Sen. Dann was also been a vociferous critic of then-Attorney General Jim Petro, a Republican, who had been notified by the Securities and Exchange Commission more than two years earlier that the SEC had serious reservations about investment practices at the BWC. Dann charged that Petro ignored those warnings and the misuse of funds at the agency continued unabated until the Toledo Blade and Dann began to expose the corruption.
[edit] Attorney general
Dann announced his candidacy for Attorney General of Ohio on November 14, 2005, saying he would use the of the office to both help local police and prosecutors deal with street crime and to actively and aggressively pursue white collar criminals, much as Eliot Spitzer has done in the State of New York.
Dann won 71% of the vote in the Democratic primary against former Cleveland Law Director Subodh Chandra. In the general-election campaign, Montgomery tried to distance herself from the scandals of the Taft administration, while criticizing Dann for wanting to use the attorney general's office as a platform for activism [2]. In a television advertisement, the Montgomery campaign attacked Dann for the above-mentioned reprimand and for defending a man convicted of showing nude pictures to children. Dann responded to the latter attack by saying he was simply doing his job as an attorney [3].
Dann received 2.04 million votes to 1.83 million for Montgomery. He ran up huge margins in traditionally Democratic areas and also won bellwether counties such as Franklin and Stark.
He was sworn in as the 47th Ohio Attorney General on Jan. 8, 2007 [4]. In his inaugural address, Dann pledged to "continue to take on powerful politicians, corrupt corporations, entrenched special interests or anyone else who threatens the well-being of Ohioans" [5].
According to the Associated Press, Dann's office missed a legal deadline to join an appeal of a Medicaid-related court decision the state government opposes. The deadline for filing the documents was Dann's inauguration day. The failure to join the appeal does not prevent the state from filing briefs in the case [6].
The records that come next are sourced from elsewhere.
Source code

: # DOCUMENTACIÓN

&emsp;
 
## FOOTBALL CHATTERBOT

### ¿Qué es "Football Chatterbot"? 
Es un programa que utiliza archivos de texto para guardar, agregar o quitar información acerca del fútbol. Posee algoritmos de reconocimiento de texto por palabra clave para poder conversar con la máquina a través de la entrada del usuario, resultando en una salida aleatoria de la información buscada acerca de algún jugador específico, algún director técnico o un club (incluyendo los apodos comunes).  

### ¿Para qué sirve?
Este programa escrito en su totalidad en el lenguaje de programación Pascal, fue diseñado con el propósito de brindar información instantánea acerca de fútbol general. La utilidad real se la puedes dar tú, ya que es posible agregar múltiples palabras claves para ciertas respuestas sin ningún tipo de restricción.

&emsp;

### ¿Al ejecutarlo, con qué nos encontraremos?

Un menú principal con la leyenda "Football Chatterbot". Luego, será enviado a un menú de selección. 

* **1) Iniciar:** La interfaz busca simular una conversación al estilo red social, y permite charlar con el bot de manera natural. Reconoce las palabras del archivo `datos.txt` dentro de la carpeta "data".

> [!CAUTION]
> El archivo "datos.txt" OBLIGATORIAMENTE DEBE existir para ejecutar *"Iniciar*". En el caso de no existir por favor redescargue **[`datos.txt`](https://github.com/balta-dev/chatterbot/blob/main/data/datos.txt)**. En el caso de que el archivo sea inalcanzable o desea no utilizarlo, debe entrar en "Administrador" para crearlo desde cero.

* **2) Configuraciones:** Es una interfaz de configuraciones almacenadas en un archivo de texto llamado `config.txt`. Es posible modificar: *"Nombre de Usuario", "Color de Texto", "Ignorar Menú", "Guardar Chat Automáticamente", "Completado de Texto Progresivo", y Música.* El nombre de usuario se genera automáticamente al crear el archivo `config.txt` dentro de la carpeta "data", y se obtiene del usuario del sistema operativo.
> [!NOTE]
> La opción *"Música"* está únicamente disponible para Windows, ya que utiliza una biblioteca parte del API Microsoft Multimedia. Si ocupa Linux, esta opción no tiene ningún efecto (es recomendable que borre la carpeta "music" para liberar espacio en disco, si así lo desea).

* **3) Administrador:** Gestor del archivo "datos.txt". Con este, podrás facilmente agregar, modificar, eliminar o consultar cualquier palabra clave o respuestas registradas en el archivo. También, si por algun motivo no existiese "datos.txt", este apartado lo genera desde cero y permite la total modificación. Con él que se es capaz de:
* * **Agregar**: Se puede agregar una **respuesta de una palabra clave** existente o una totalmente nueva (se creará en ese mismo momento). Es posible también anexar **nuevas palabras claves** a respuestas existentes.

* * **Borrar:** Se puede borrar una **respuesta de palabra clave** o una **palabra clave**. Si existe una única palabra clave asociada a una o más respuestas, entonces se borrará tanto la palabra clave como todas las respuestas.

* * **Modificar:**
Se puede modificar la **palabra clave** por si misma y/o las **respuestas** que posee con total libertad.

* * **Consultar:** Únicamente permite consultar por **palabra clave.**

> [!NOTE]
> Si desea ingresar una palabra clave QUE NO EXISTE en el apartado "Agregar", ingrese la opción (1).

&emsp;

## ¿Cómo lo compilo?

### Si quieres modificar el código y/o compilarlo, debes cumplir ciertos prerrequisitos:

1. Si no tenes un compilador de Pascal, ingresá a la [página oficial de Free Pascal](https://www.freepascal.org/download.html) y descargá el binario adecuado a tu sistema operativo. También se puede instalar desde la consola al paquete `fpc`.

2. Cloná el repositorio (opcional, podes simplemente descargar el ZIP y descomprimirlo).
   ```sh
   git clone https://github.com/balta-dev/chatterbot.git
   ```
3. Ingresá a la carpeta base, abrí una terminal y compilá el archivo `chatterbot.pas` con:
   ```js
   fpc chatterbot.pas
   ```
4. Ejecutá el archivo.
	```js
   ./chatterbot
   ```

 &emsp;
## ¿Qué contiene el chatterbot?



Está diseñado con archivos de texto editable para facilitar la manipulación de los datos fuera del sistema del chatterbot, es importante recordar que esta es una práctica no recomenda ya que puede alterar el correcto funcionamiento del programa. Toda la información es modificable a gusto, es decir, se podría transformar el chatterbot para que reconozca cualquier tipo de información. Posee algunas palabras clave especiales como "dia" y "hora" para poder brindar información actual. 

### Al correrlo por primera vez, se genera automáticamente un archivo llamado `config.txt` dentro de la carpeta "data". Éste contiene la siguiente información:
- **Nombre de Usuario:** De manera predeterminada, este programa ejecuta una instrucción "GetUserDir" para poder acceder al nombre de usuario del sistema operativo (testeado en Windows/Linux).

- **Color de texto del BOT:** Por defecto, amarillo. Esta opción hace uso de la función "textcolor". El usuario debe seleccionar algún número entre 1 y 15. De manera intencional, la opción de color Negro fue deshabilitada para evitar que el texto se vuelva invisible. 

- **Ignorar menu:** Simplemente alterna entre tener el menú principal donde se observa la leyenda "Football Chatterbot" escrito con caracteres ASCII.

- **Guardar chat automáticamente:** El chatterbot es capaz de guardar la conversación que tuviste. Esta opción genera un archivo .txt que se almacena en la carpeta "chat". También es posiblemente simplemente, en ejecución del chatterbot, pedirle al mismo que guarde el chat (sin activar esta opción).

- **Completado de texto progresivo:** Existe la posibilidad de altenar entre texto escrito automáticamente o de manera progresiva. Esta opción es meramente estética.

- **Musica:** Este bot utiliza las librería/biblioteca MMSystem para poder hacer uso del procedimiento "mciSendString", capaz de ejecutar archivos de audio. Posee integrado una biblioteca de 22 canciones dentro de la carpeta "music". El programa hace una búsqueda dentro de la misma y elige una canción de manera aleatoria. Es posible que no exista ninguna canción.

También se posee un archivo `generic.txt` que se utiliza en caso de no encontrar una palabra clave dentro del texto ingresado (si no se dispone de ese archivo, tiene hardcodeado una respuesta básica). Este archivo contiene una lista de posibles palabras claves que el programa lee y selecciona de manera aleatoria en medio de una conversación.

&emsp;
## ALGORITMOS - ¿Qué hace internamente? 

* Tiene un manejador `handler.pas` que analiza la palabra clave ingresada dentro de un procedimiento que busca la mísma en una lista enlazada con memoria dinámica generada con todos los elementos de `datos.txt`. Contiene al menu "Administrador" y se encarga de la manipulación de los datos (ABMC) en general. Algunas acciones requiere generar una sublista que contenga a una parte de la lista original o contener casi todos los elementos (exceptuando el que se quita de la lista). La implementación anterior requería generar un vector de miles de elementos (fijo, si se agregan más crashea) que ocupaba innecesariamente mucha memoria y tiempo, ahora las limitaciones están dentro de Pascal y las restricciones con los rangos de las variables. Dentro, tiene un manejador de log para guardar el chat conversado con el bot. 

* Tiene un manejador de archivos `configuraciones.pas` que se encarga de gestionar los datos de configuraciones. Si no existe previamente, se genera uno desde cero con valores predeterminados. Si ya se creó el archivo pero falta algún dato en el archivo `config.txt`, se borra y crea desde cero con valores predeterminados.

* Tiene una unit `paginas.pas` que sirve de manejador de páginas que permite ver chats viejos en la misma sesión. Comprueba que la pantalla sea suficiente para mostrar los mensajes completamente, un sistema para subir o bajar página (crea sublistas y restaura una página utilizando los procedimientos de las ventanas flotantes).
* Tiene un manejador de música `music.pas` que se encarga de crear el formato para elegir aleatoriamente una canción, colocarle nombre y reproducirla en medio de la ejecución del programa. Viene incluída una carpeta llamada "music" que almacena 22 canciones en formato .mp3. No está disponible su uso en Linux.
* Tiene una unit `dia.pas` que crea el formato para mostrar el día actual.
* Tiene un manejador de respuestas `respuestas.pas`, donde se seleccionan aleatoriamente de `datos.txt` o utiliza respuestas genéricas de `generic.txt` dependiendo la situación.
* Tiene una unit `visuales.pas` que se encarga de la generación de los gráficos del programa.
[edit] The Cafaro controversy
Dann has recently come under fire for supporting Capri Cafaro's successful bid to fill his unexpired term in the state Senate. Cafaro, heiress to part of the Cafaro shopping-mall empire, had never won election to office. In addition, Cafaro's father, J.J. Cafaro, had pleaded guilty in 2001 to bribing then-Congressman Jim Traficant to push legislation that would benefit his aviation-equipment company. Capri, then in her early 20s, was president of the aviation company but was not charged with any wrongdoing [7]. In a related trial, Capri testified she had never conspired with Traficant [8]. As of Oct. 18, 2006, the Cafaro family had contributed $30,500 to Dann's attorney-general campaign in addition to the $26,000 they had donated to his state Senate campaigns. Of that money, $10,000 came from J.J. [9]. Dann defended his recommendation of Capri Cafaro by saying he believed she was the only qualified candidate to replace him [10].
[edit] Personal
Dann's wife, Alyssa Lenhoff, is director of the journalism program at Youngstown State University. Lenhoff won several awards for investigative reporting at the Tribune Chronicle in Warren, Ohio. Lenhoff's former partner at the Tribune, Ed Simpson, is now Dann's chief of staff.
Dann and Lenhoff have three children, one of whom is adopted.